### Recorded data

════

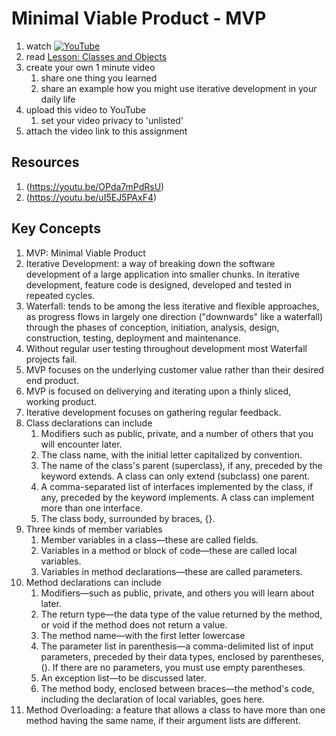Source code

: # Minimal Viable Product - MVP

1. watch [![YouTube](https://i.ytimg.com/vi/0P7nCmln7PM/default.jpg)](https://www.youtube.com/watch?v=0P7nCmln7PM)
1. read [Lesson: Classes and Objects](https://docs.oracle.com/javase/tutorial/java/javaOO/index.html)
2. create your own 1 minute video
	1. share one thing you learned
	1. share an example how you might use iterative development in your daily life
3. upload this video to YouTube
	1. set your video privacy to 'unlisted'
4. attach the video link to this assignment

## Resources
1. (https://youtu.be/OPda7mPdRsU)
1. (https://youtu.be/uI5EJ5PAxF4)

## Key Concepts
1. MVP: Minimal Viable Product
1. Iterative Development: a way of breaking down the software development of a large application into smaller chunks. In iterative development, feature code is designed, developed and tested in repeated cycles.
1. Waterfall: tends to be among the less iterative and flexible approaches, as progress flows in largely one direction ("downwards" like a waterfall) through the phases of conception, initiation, analysis, design, construction, testing, deployment and maintenance.
1. Without regular user testing throughout development most Waterfall projects fail.
1. MVP focuses on the underlying customer value rather than their desired end product.
1. MVP is focused on deliverying and iterating upon a thinly sliced, working product.
1. Iterative development focuses on gathering regular feedback.
1. Class declarations can include
	1. Modifiers such as public, private, and a number of others that you will encounter later.
	1. The class name, with the initial letter capitalized by convention.
	1. The name of the class's parent (superclass), if any, preceded by the keyword extends. A class can only extend (subclass) one parent.
	1. A comma-separated list of interfaces implemented by the class, if any, preceded by the keyword implements. A class can implement more than one interface.
	1. The class body, surrounded by braces, {}.
1. Three kinds of member variables
	1. Member variables in a class—these are called fields.
	1. Variables in a method or block of code—these are called local variables.
	1. Variables in method declarations—these are called parameters.
1. Method declarations can include
	1. Modifiers—such as public, private, and others you will learn about later.
	1. The return type—the data type of the value returned by the method, or void if the method does not return a value.
	1. The method name—with the first letter lowercase
	1. The parameter list in parenthesis—a comma-delimited list of input parameters, preceded by their data types, enclosed by parentheses, (). If there are no parameters, you must use empty parentheses.
	1. An exception list—to be discussed later.
	1. The method body, enclosed between braces—the method's code, including the declaration of local variables, goes here.
1. Method Overloading: a feature that allows a class to have more than one method having the same name, if their argument lists are different.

════

### Your instructions
Please report every line in the entries above that holds the string "this".

### Your solution
3. upload this video to YouTube
4. attach the video link to this assignment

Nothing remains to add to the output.